Lecture on the Elementary School

The speaker brings examples and proofs from other nations, like Switzerland, Belgium, and even different states in Germany, where the spoken language is radically different from the official state language. There is no room for compromise: that would be a sign of weakness and a lack of faith in our strength. It is the desire of the Jewish people to free themselves from [the burden of] their exile—and yet people come and weigh down that burden even further. The soul of the child desires repair and harmony. First, we must recognize [our principle] that the school is united. It is a school that would equally serve the needs of children from every social class, for all Jews. We must also abolish the separation of our schools by gender which has been the rule up until now, even in the ope schools.1 We must remove this shame from ourselves; the Hebrew mother is our safeguard and our hope. Were the education we offer our daughters different, perhaps the terrible language tragedy would not exist. We already have a “charter” for the Hebrew language—it is the Bible. (Applause).

Translated by
Shalom
Berger
.

Notes

[The OPE (Society for the Promotion of Culture Among the Jews of Russia, known in Hebrew as mefitsim) oversaw a network of schools that provided Jewish children modern European style educations rather than heder educations.—Eds.]

Credits

Noah Pines, “Hartsa’at mar N. Pines ‘al bet-ha-sefer ha-‘amami” [Lecture on the Elementary School], Ha-‘am, no. 17 (May 18, 1917): p. 13.

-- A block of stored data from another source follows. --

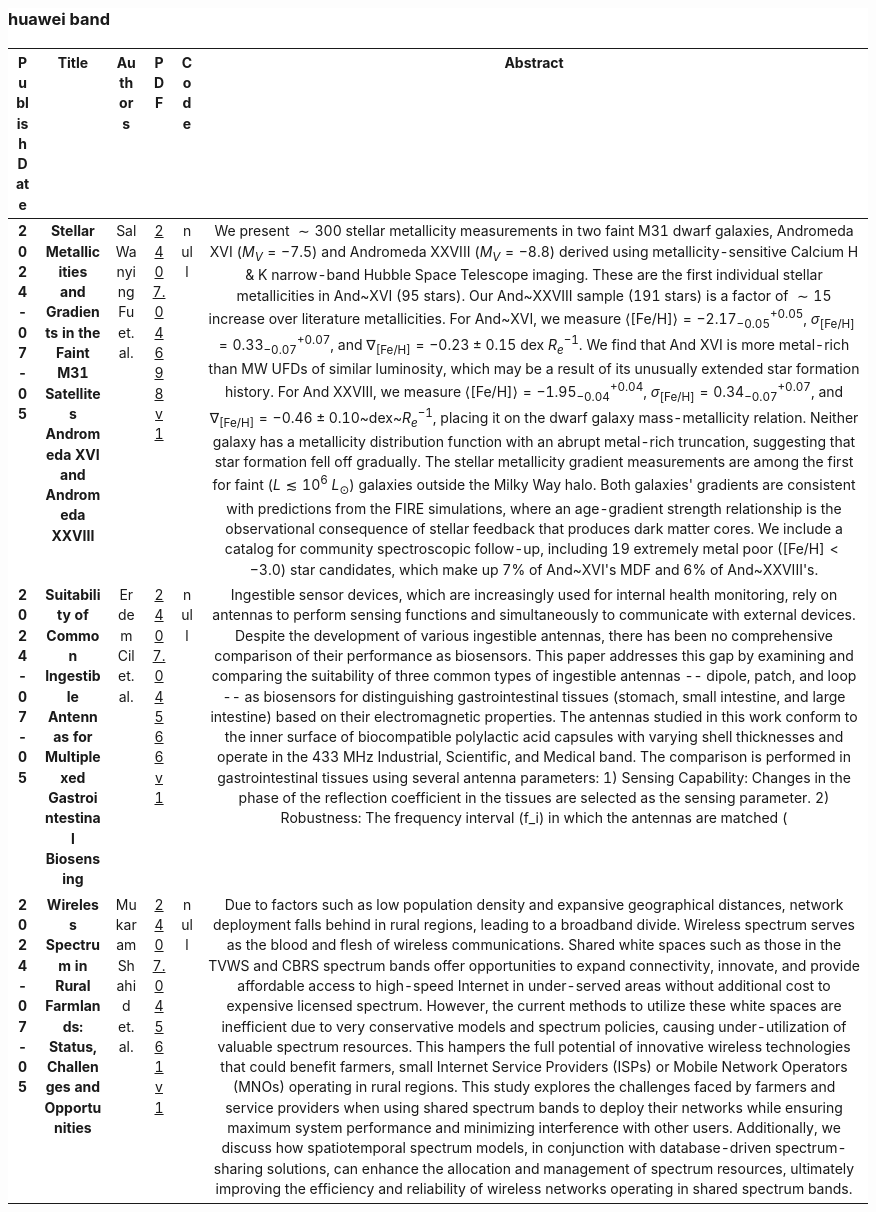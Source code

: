
### huawei band
|Publish Date|Title|Authors|PDF|Code|Abstract|
| :---: | :---: | :---: | :---: | :---: | :---: |
|**2024-07-05**|**Stellar Metallicities and Gradients in the Faint M31 Satellites Andromeda XVI and Andromeda XXVIII**|Sal Wanying Fu et.al.|[2407.04698v1](http://arxiv.org/abs/2407.04698v1)|null|We present $\sim300$ stellar metallicity measurements in two faint M31 dwarf galaxies, Andromeda XVI ($M_V = -7.5$) and Andromeda XXVIII ($M_V = -8.8$) derived using metallicity-sensitive Calcium H & K narrow-band Hubble Space Telescope imaging. These are the first individual stellar metallicities in And~XVI (95 stars). Our And~XXVIII sample (191 stars) is a factor of $\sim15$ increase over literature metallicities. For And~XVI, we measure $\langle \mbox{[Fe/H]}\rangle = -2.17^{+0.05}_{-0.05}$, $\sigma_{\mbox{[Fe/H]}}=0.33^{+0.07}_{-0.07}$, and $\nabla_{\mbox{[Fe/H]}} = -0.23\pm0.15$ dex $R_e^{-1}$. We find that And XVI is more metal-rich than MW UFDs of similar luminosity, which may be a result of its unusually extended star formation history. For And XXVIII, we measure $\langle \mbox{[Fe/H]}\rangle = -1.95^{+0.04}_{-0.04}$, $\sigma_{\mbox{[Fe/H]}}=0.34^{+0.07}_{-0.07}$, and $\nabla_{\mbox{[Fe/H]}} = -0.46 \pm 0.10$~dex~$R_e^{-1}$, placing it on the dwarf galaxy mass-metallicity relation. Neither galaxy has a metallicity distribution function with an abrupt metal-rich truncation, suggesting that star formation fell off gradually. The stellar metallicity gradient measurements are among the first for faint ($L \lesssim 10^6~L_{\odot}$) galaxies outside the Milky Way halo. Both galaxies' gradients are consistent with predictions from the FIRE simulations, where an age-gradient strength relationship is the observational consequence of stellar feedback that produces dark matter cores. We include a catalog for community spectroscopic follow-up, including 19 extremely metal poor ($\mbox{[Fe/H]} < -3.0$) star candidates, which make up 7% of And~XVI's MDF and 6% of And~XXVIII's.|
|**2024-07-05**|**Suitability of Common Ingestible Antennas for Multiplexed Gastrointestinal Biosensing**|Erdem Cil et.al.|[2407.04566v1](http://arxiv.org/abs/2407.04566v1)|null|Ingestible sensor devices, which are increasingly used for internal health monitoring, rely on antennas to perform sensing functions and simultaneously to communicate with external devices. Despite the development of various ingestible antennas, there has been no comprehensive comparison of their performance as biosensors. This paper addresses this gap by examining and comparing the suitability of three common types of ingestible antennas -- dipole, patch, and loop -- as biosensors for distinguishing gastrointestinal tissues (stomach, small intestine, and large intestine) based on their electromagnetic properties. The antennas studied in this work conform to the inner surface of biocompatible polylactic acid capsules with varying shell thicknesses and operate in the 433 MHz Industrial, Scientific, and Medical band. The comparison is performed in gastrointestinal tissues using several antenna parameters: 1) Sensing Capability: Changes in the phase of the reflection coefficient in the tissues are selected as the sensing parameter. 2) Robustness: The frequency interval (f_i) in which the antennas are matched (|S11| < -10 dB) in all the tissues and the maximum change in the center frequency (f_c) in different tissues are examined. 3) Radiation Performance: The gain and radiation efficiency of the antennas are examined. The effect of shell thickness on gain and radiation efficiency at 434 MHz is presented. Additionally, the radiation efficiency at various frequencies allocated for medical communications is compared with the theoretical maximum achievable efficiencies. These comprehensive data provide valuable information for making engineering decisions when designing multiplexed biosensor antennas for ingestible applications.|
|**2024-07-05**|**Wireless Spectrum in Rural Farmlands: Status, Challenges and Opportunities**|Mukaram Shahid et.al.|[2407.04561v1](http://arxiv.org/abs/2407.04561v1)|null|Due to factors such as low population density and expansive geographical distances, network deployment falls behind in rural regions, leading to a broadband divide. Wireless spectrum serves as the blood and flesh of wireless communications. Shared white spaces such as those in the TVWS and CBRS spectrum bands offer opportunities to expand connectivity, innovate, and provide affordable access to high-speed Internet in under-served areas without additional cost to expensive licensed spectrum. However, the current methods to utilize these white spaces are inefficient due to very conservative models and spectrum policies, causing under-utilization of valuable spectrum resources. This hampers the full potential of innovative wireless technologies that could benefit farmers, small Internet Service Providers (ISPs) or Mobile Network Operators (MNOs) operating in rural regions. This study explores the challenges faced by farmers and service providers when using shared spectrum bands to deploy their networks while ensuring maximum system performance and minimizing interference with other users. Additionally, we discuss how spatiotemporal spectrum models, in conjunction with database-driven spectrum-sharing solutions, can enhance the allocation and management of spectrum resources, ultimately improving the efficiency and reliability of wireless networks operating in shared spectrum bands.|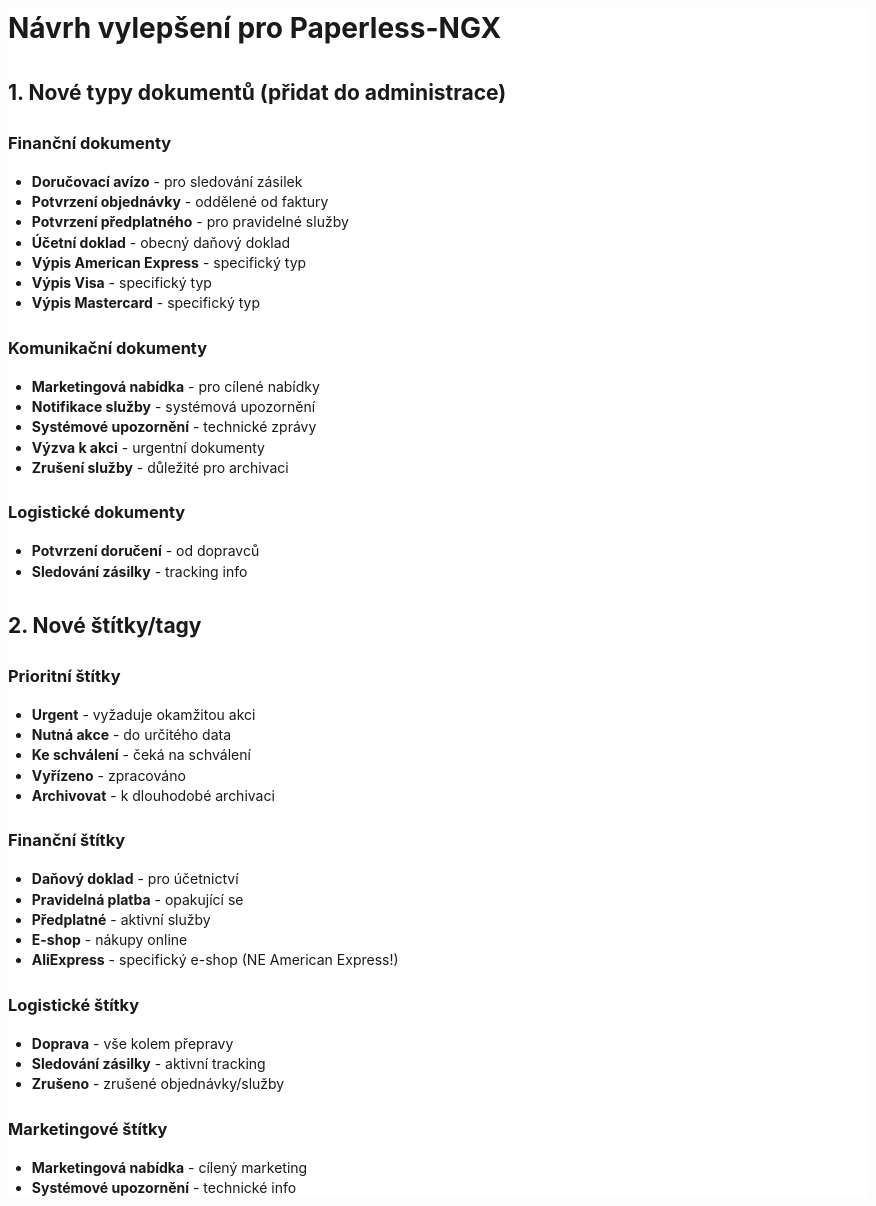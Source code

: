 # Návrh vylepšení pro Paperless-NGX

## 1. Nové typy dokumentů (přidat do administrace)

### Finanční dokumenty
- **Doručovací avízo** - pro sledování zásilek
- **Potvrzení objednávky** - oddělené od faktury
- **Potvrzení předplatného** - pro pravidelné služby
- **Účetní doklad** - obecný daňový doklad
- **Výpis American Express** - specifický typ
- **Výpis Visa** - specifický typ
- **Výpis Mastercard** - specifický typ

### Komunikační dokumenty
- **Marketingová nabídka** - pro cílené nabídky
- **Notifikace služby** - systémová upozornění
- **Systémové upozornění** - technické zprávy
- **Výzva k akci** - urgentní dokumenty
- **Zrušení služby** - důležité pro archivaci

### Logistické dokumenty
- **Potvrzení doručení** - od dopravců
- **Sledování zásilky** - tracking info

## 2. Nové štítky/tagy

### Prioritní štítky
- **Urgent** - vyžaduje okamžitou akci
- **Nutná akce** - do určitého data
- **Ke schválení** - čeká na schválení
- **Vyřízeno** - zpracováno
- **Archivovat** - k dlouhodobé archivaci

### Finanční štítky
- **Daňový doklad** - pro účetnictví
- **Pravidelná platba** - opakující se
- **Předplatné** - aktivní služby
- **E-shop** - nákupy online
- **AliExpress** - specifický e-shop (NE American Express!)

### Logistické štítky
- **Doprava** - vše kolem přepravy
- **Sledování zásilky** - aktivní tracking
- **Zrušeno** - zrušené objednávky/služby

### Marketingové štítky
- **Marketingová nabídka** - cílený marketing
- **Systémové upozornění** - technické info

Published in: The Posen Library of Jewish Culture and Civilization, vol. 7.

Engage with this Source

This is a summary published in Ha-Am No. 17 (May 18, 1917) of a lecture given by Noah Pines at the founding conference of Tarbut, an organization that sought to make Hebrew the language of Jewish culture, education, and daily life in the diaspora. This was the conference referred to in the planning letter from Shoshana Persits to Bialik. Growing out of the already established Ḥoveve Sfat ’Ever (Lovers of Hebrew) society, Tarbut created several hundred modern Hebrew elementary schools, dozens of Hebrew high schools, organized Hebrew pedagogy, and helped support and develop Hebrew literature and children’s literature first in Russia and Ukraine after the February 1917 Revolution and then in interwar Poland, Lithuania, and elsewhere in Eastern Europe.